----- Materials provided

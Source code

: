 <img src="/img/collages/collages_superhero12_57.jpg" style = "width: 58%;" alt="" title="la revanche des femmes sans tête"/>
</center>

----------
----- Materials provided

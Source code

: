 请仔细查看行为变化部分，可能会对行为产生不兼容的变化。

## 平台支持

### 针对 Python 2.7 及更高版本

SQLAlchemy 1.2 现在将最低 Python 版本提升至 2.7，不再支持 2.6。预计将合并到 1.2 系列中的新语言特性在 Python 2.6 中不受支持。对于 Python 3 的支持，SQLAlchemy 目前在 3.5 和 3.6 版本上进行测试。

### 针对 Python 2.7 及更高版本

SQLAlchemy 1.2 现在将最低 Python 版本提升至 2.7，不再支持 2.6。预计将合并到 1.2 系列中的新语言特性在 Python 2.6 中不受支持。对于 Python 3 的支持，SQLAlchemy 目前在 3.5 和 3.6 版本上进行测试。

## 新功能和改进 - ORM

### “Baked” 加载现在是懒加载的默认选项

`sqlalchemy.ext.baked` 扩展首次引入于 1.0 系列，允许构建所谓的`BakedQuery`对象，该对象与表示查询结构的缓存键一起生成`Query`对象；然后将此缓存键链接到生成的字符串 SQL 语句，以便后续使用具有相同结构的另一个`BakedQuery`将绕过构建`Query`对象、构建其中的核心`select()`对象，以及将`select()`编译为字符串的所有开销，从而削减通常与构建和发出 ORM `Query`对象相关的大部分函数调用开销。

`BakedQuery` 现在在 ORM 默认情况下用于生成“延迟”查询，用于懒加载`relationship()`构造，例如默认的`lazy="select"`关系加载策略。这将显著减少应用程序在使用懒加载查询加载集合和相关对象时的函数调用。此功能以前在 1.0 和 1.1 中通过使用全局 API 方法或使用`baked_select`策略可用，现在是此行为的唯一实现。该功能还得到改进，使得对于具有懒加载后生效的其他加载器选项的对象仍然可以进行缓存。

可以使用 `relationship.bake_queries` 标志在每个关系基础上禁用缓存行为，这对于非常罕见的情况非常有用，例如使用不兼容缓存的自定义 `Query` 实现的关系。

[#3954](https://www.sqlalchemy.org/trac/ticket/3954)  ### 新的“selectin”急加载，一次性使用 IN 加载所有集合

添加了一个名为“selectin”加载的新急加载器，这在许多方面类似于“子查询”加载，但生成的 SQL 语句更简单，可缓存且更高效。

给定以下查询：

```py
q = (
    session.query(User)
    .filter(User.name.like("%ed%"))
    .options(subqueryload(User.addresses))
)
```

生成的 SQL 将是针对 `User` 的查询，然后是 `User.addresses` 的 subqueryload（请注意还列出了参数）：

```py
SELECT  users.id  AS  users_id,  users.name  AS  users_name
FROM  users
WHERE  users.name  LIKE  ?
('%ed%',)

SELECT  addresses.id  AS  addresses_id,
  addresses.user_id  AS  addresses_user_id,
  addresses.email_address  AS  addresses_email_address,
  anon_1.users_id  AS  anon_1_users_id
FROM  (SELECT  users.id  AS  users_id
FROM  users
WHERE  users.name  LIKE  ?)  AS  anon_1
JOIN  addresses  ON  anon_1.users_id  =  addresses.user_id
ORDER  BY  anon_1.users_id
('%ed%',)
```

----------
----- Materials provided

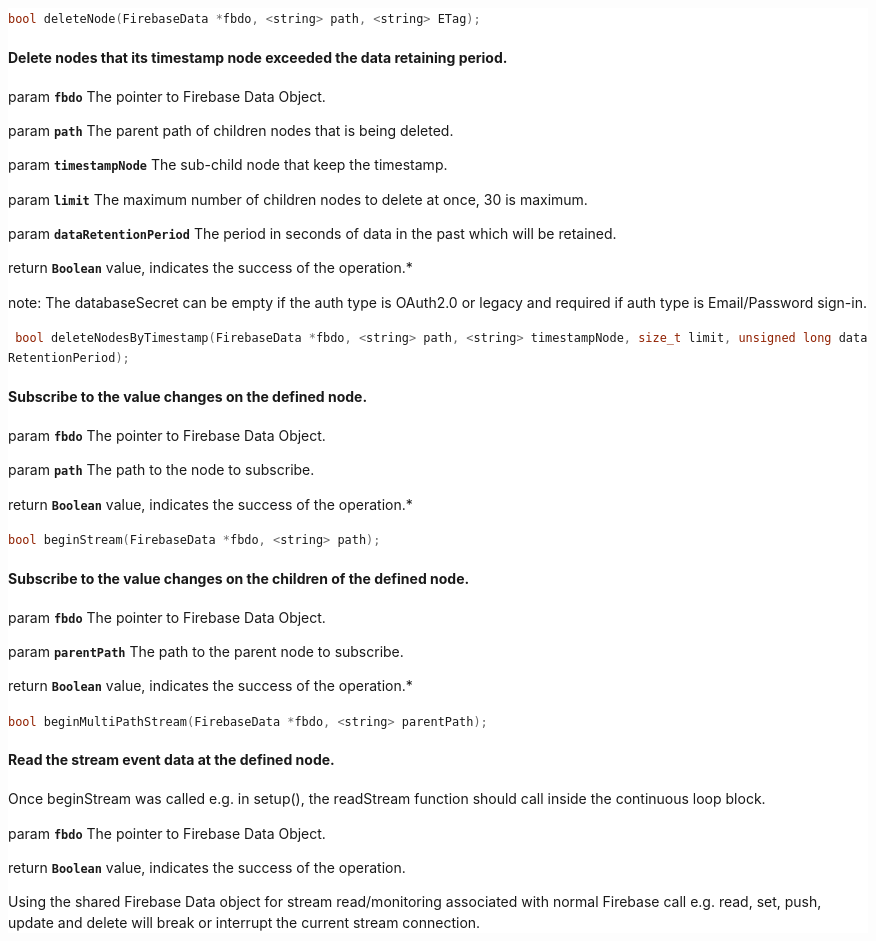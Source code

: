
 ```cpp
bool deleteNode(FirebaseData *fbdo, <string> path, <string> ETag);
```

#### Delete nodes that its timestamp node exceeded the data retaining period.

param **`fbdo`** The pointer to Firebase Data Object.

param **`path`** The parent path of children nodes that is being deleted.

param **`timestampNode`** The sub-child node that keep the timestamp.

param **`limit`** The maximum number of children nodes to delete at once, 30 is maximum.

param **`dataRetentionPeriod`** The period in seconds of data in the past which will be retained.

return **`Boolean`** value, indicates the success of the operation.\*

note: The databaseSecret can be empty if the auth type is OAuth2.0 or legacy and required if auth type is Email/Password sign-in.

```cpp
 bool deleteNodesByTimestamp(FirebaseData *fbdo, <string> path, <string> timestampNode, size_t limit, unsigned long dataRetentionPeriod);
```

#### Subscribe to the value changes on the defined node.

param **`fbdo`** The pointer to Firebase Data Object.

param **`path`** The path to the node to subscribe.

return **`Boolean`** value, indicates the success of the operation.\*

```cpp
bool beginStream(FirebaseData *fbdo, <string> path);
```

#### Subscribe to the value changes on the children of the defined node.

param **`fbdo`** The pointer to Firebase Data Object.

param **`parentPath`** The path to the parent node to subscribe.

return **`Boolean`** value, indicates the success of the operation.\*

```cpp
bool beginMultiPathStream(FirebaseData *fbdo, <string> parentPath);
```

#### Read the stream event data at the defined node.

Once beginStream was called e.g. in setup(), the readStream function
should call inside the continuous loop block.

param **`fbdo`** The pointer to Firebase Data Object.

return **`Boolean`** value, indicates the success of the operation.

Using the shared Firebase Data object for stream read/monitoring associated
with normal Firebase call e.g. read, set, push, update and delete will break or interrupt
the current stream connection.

----------

■ **Problem to solve**: If a line in the material contains the word "BakedQuery", copy that line.

■ **Answer section**:
`sqlalchemy.ext.baked` 扩展首次引入于 1.0 系列，允许构建所谓的`BakedQuery`对象，该对象与表示查询结构的缓存键一起生成`Query`对象；然后将此缓存键链接到生成的字符串 SQL 语句，以便后续使用具有相同结构的另一个`BakedQuery`将绕过构建`Query`对象、构建其中的核心`select()`对象，以及将`select()`编译为字符串的所有开销，从而削减通常与构建和发出 ORM `Query`对象相关的大部分函数调用开销。
`BakedQuery` 现在在 ORM 默认情况下用于生成“延迟”查询，用于懒加载`relationship()`构造，例如默认的`lazy="select"`关系加载策略。这将显著减少应用程序在使用懒加载查询加载集合和相关对象时的函数调用。此功能以前在 1.0 和 1.1 中通过使用全局 API 方法或使用`baked_select`策略可用，现在是此行为的唯一实现。该功能还得到改进，使得对于具有懒加载后生效的其他加载器选项的对象仍然可以进行缓存。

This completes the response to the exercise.